WHEAT CAKES
Beat 2 eggs lightly and pour over them 2 cups of milk; mix 2 teaspoons of baking powder with 2 cups of flour and ½ teaspoon of salt, and sift lightly into the milk, stirring constantly. Cook in small pancakes on a hot buttered griddle.
GINGERBREAD
Beat the yolks of 2 eggs lightly, melt ½ cup of butter and add to the eggs, then stir in ½ cup of milk, 1 teaspoon of soda, and 1½ cups of dark molasses. Then add slowly 3 cups of sifted flour and 1 tablespoon of ginger, and after beating the whites of the eggs to a stiff froth stir them in with a fork.

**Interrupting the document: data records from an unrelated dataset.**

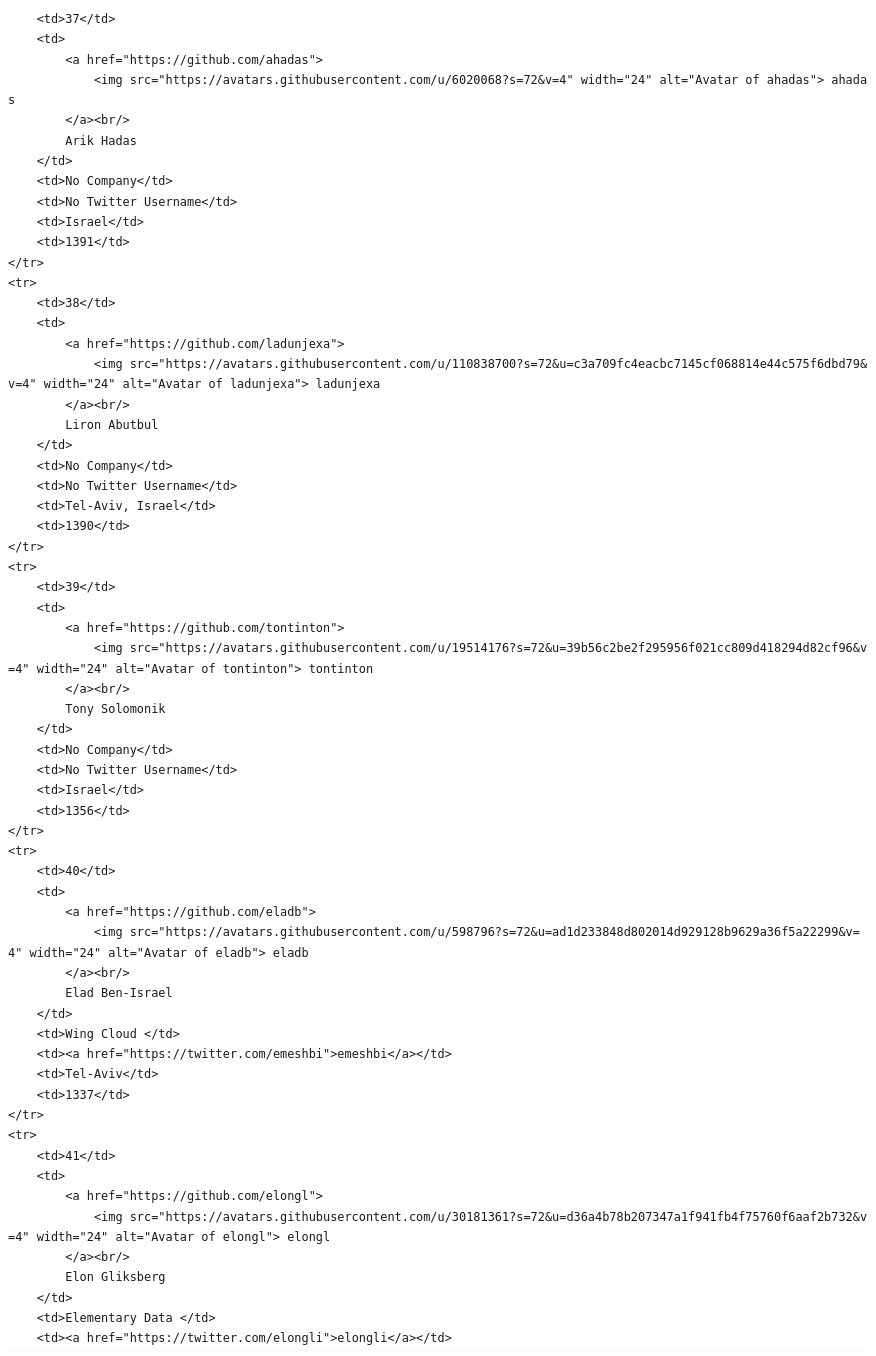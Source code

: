 		<td>37</td>
		<td>
			<a href="https://github.com/ahadas">
				<img src="https://avatars.githubusercontent.com/u/6020068?s=72&v=4" width="24" alt="Avatar of ahadas"> ahadas
			</a><br/>
			Arik Hadas
		</td>
		<td>No Company</td>
		<td>No Twitter Username</td>
		<td>Israel</td>
		<td>1391</td>
	</tr>
	<tr>
		<td>38</td>
		<td>
			<a href="https://github.com/ladunjexa">
				<img src="https://avatars.githubusercontent.com/u/110838700?s=72&u=c3a709fc4eacbc7145cf068814e44c575f6dbd79&v=4" width="24" alt="Avatar of ladunjexa"> ladunjexa
			</a><br/>
			Liron Abutbul
		</td>
		<td>No Company</td>
		<td>No Twitter Username</td>
		<td>Tel-Aviv, Israel</td>
		<td>1390</td>
	</tr>
	<tr>
		<td>39</td>
		<td>
			<a href="https://github.com/tontinton">
				<img src="https://avatars.githubusercontent.com/u/19514176?s=72&u=39b56c2be2f295956f021cc809d418294d82cf96&v=4" width="24" alt="Avatar of tontinton"> tontinton
			</a><br/>
			Tony Solomonik
		</td>
		<td>No Company</td>
		<td>No Twitter Username</td>
		<td>Israel</td>
		<td>1356</td>
	</tr>
	<tr>
		<td>40</td>
		<td>
			<a href="https://github.com/eladb">
				<img src="https://avatars.githubusercontent.com/u/598796?s=72&u=ad1d233848d802014d929128b9629a36f5a22299&v=4" width="24" alt="Avatar of eladb"> eladb
			</a><br/>
			Elad Ben-Israel
		</td>
		<td>Wing Cloud </td>
		<td><a href="https://twitter.com/emeshbi">emeshbi</a></td>
		<td>Tel-Aviv</td>
		<td>1337</td>
	</tr>
	<tr>
		<td>41</td>
		<td>
			<a href="https://github.com/elongl">
				<img src="https://avatars.githubusercontent.com/u/30181361?s=72&u=d36a4b78b207347a1f941fb4f75760f6aaf2b732&v=4" width="24" alt="Avatar of elongl"> elongl
			</a><br/>
			Elon Gliksberg
		</td>
		<td>Elementary Data </td>
		<td><a href="https://twitter.com/elongli">elongli</a></td>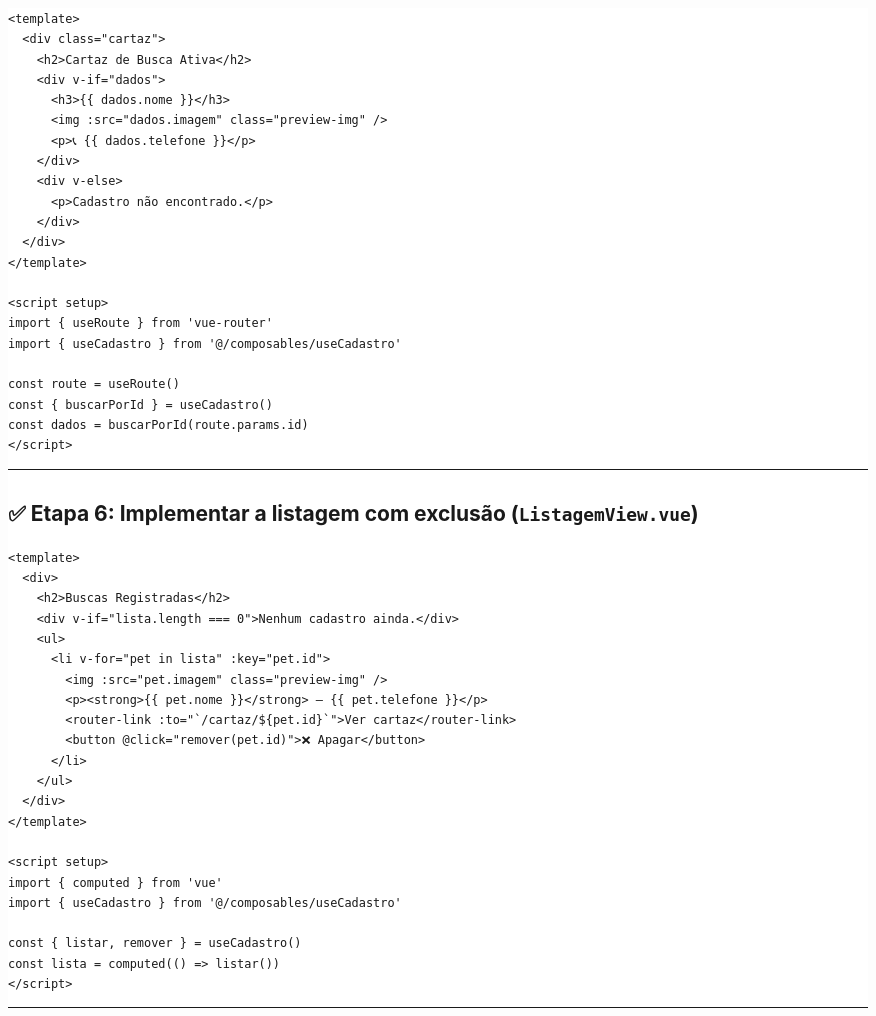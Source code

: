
 ```vue
<template>
  <div class="cartaz">
    <h2>Cartaz de Busca Ativa</h2>
    <div v-if="dados">
      <h3>{{ dados.nome }}</h3>
      <img :src="dados.imagem" class="preview-img" />
      <p>📞 {{ dados.telefone }}</p>
    </div>
    <div v-else>
      <p>Cadastro não encontrado.</p>
    </div>
  </div>
</template>

<script setup>
import { useRoute } from 'vue-router'
import { useCadastro } from '@/composables/useCadastro'

const route = useRoute()
const { buscarPorId } = useCadastro()
const dados = buscarPorId(route.params.id)
</script>
```

---

## ✅ Etapa 6: Implementar a **listagem com exclusão** (`ListagemView.vue`)

```vue
<template>
  <div>
    <h2>Buscas Registradas</h2>
    <div v-if="lista.length === 0">Nenhum cadastro ainda.</div>
    <ul>
      <li v-for="pet in lista" :key="pet.id">
        <img :src="pet.imagem" class="preview-img" />
        <p><strong>{{ pet.nome }}</strong> — {{ pet.telefone }}</p>
        <router-link :to="`/cartaz/${pet.id}`">Ver cartaz</router-link>
        <button @click="remover(pet.id)">❌ Apagar</button>
      </li>
    </ul>
  </div>
</template>

<script setup>
import { computed } from 'vue'
import { useCadastro } from '@/composables/useCadastro'

const { listar, remover } = useCadastro()
const lista = computed(() => listar())
</script>
```

---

Bake in an inch-deep baking pan in a slow oven for three quarters of an hour.
SUNDAY MORNING WAFFLES
Beat 2 eggs thoroughly, and add to them 2 cups of milk and 1 saltspoon of salt, and sift into the milk 2 cups of flour containing 2 heaping teaspoons of baking powder, stirring constantly. Some flour thickens more than others, and if more must be added sift it before stirring in. The secret of the excellence of waffles is not getting the batter too thick; it must spread readily when put upon the iron but not run. Melt 1 tablespoon of butter and put it in the batter at the last moment. Butter the hot waffle iron, using a bristle brush an inch or so wide for the purpose, over half-fill the iron with batter (using a large spoon), let one side brown, and then turn, to brown the other. Divide into the four parts indicated by the iron and serve with maple syrup.